The rules for this little meeting were simple enough – no ranks, no talk of work and no electronics of any sort, save for a single padd that was crippled save for the calculator on it just in case that was ever needed.
There was paper before everyone, pencils and erasers, dice of a variety of sorts and a clear wipe grid sheet for when he needed it. Little figurines were strewn around as well as it was everyone’s responsibility to replicate some and bring them forth.
“Before we get into the recap of last session, anyone seen the latest scans of the supernova?” he asked, specifically looking to the who science division folks in the gaming group, though everyone was distinctly out of uniform right now.
“Hey, don’t ask us, the bigwigs are all hoarding the data for themselves. Though Camargo said she’d make a simulation for some lectures in the holodeck in the next week or so.”
“Kinda scary though, don’t you think?” Jessica Chu asked. “We’ve got the kinda of power onboard to blow up stars.”
Wy’run Trel leaned forward. “Only the right kinda of stars. We had to ring that one just right and then push it over the edge to get it to go boom. Though with all the prep the last two days on anti-Borg measures, I bet this was all a weapons test after all. Figure out how we could blow up stars to kill Borg star systems.”

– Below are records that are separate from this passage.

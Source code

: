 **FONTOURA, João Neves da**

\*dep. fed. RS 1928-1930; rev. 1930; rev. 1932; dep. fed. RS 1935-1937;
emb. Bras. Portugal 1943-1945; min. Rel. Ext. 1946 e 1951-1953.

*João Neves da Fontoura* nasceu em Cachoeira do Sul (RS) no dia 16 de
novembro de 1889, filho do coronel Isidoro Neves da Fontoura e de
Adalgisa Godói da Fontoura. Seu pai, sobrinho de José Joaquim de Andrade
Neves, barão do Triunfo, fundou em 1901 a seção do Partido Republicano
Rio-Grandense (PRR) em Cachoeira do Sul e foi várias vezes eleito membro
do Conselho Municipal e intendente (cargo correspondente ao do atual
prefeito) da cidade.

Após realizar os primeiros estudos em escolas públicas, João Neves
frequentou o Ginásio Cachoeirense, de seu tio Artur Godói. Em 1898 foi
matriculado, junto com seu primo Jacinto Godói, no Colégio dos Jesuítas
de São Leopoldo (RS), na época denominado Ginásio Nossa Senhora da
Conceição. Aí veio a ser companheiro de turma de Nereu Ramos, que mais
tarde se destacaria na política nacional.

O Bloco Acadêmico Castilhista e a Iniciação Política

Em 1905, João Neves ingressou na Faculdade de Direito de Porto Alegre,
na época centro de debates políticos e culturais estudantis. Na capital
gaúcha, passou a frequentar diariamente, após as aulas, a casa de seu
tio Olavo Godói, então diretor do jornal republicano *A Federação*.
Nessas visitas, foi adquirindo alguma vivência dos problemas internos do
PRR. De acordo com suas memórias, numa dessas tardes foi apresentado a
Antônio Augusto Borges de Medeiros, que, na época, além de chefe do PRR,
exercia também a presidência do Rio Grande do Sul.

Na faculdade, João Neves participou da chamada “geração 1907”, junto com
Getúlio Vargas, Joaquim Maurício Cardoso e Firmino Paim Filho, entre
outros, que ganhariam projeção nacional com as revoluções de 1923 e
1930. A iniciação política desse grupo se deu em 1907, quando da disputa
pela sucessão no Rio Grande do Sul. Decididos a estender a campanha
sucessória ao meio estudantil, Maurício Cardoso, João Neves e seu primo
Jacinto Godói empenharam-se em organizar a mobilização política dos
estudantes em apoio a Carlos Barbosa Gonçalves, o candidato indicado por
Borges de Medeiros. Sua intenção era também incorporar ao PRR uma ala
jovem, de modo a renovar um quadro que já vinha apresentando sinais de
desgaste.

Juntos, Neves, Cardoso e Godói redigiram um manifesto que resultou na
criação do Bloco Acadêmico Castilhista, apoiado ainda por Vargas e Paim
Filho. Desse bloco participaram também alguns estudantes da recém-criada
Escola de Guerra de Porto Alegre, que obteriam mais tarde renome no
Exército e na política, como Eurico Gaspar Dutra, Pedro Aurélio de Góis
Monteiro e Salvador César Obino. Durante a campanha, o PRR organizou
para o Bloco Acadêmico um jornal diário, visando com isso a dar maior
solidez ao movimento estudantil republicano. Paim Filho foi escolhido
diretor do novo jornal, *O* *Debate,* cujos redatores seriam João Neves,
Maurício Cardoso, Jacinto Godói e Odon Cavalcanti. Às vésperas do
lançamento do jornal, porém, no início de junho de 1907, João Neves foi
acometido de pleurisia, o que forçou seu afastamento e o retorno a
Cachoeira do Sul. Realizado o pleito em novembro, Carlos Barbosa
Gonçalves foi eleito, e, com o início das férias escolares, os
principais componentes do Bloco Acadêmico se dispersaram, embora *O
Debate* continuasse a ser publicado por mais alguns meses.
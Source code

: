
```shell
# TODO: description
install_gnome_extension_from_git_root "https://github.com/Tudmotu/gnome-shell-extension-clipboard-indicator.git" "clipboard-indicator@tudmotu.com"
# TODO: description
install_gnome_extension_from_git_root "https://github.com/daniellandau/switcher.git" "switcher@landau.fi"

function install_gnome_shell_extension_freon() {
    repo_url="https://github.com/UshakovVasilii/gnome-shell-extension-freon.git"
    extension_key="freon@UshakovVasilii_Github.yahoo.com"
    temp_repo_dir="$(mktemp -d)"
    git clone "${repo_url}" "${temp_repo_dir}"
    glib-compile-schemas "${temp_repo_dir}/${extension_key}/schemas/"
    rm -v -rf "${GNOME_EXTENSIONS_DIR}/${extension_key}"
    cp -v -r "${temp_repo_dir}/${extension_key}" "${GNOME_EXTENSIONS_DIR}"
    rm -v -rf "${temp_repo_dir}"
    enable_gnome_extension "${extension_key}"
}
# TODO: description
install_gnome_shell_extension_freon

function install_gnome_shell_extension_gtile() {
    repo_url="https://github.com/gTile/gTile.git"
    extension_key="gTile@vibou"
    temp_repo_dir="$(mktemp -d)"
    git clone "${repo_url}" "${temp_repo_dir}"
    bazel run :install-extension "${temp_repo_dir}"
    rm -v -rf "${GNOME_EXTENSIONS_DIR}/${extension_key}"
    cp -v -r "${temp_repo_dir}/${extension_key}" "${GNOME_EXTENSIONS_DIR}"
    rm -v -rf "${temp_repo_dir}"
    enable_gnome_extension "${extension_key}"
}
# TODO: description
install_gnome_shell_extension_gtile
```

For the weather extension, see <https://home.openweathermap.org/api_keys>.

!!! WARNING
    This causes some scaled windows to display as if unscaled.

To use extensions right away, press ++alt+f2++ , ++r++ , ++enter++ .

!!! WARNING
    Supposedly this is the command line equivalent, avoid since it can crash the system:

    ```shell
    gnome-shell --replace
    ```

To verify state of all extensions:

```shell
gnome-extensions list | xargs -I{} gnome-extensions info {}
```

“Oh shut up Trel,” Hadley, one of the non-coms, spoke up. “That’s just straight up overkill. Besides, must be better ways to kill star systems.”
“Didn’t say star systems, I said Borg. Bet they can’t adapt to straight up stellar explosions of unfathomable power.”
Matthew raised both his hands to get everyone’s attention and kill the conversation before the session got derailed before it started. “Okay, okay, enough rumour milling. Let’s get started. Wy’run, give is a recap?”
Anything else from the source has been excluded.